YOUR GOAL:
From the records below, find each line with the string "modules" and copy it.

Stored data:
* * * * *
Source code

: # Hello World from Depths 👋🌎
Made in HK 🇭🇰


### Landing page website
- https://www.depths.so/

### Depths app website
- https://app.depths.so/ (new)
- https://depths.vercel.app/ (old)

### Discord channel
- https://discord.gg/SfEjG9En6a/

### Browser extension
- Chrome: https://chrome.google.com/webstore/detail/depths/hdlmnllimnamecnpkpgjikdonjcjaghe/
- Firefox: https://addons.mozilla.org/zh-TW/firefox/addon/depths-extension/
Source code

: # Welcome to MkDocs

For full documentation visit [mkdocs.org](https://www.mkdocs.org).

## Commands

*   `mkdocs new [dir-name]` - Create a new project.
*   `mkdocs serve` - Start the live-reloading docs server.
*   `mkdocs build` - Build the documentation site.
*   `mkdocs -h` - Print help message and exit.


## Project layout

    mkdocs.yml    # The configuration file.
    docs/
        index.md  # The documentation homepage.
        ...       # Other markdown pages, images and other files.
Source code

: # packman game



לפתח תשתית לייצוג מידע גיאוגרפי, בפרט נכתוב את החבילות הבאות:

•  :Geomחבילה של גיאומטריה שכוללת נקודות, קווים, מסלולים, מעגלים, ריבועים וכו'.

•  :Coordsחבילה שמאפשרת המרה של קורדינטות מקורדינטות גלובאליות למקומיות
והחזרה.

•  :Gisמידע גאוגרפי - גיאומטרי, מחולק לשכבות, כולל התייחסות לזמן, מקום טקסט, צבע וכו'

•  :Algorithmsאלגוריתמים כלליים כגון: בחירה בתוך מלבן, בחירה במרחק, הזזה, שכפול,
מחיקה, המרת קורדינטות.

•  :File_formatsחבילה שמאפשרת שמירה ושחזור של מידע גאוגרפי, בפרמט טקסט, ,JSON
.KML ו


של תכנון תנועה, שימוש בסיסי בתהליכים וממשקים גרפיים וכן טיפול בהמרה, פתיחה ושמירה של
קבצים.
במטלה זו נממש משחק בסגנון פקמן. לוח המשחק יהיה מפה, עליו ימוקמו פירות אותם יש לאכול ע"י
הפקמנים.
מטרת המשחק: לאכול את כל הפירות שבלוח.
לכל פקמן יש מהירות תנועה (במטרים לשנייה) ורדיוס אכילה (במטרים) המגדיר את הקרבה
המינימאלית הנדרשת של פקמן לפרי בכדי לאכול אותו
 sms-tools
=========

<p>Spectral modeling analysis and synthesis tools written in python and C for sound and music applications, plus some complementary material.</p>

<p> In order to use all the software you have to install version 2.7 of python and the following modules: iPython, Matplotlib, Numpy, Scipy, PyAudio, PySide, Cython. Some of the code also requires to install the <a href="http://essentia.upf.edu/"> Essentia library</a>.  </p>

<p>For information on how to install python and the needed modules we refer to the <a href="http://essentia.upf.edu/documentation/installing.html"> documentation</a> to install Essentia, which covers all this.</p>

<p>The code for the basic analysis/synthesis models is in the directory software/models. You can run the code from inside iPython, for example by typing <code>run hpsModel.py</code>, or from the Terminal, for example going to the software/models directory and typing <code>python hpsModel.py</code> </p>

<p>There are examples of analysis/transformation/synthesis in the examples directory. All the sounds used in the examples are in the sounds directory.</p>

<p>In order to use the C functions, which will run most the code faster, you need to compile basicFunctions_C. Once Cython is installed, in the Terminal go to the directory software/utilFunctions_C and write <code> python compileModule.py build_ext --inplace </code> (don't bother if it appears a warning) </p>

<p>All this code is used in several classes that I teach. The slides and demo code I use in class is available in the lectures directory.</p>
* * * * *
ANSWER TO THIS TASK:
<p> In order to use all the software you have to install version 2.7 of python and the following modules: iPython, Matplotlib, Numpy, Scipy, PyAudio, PySide, Cython. Some of the code also requires to install the <a href="http://essentia.upf.edu/"> Essentia library</a>.  </p>
<p>For information on how to install python and the needed modules we refer to the <a href="http://essentia.upf.edu/documentation/installing.html"> documentation</a> to install Essentia, which covers all this.</p>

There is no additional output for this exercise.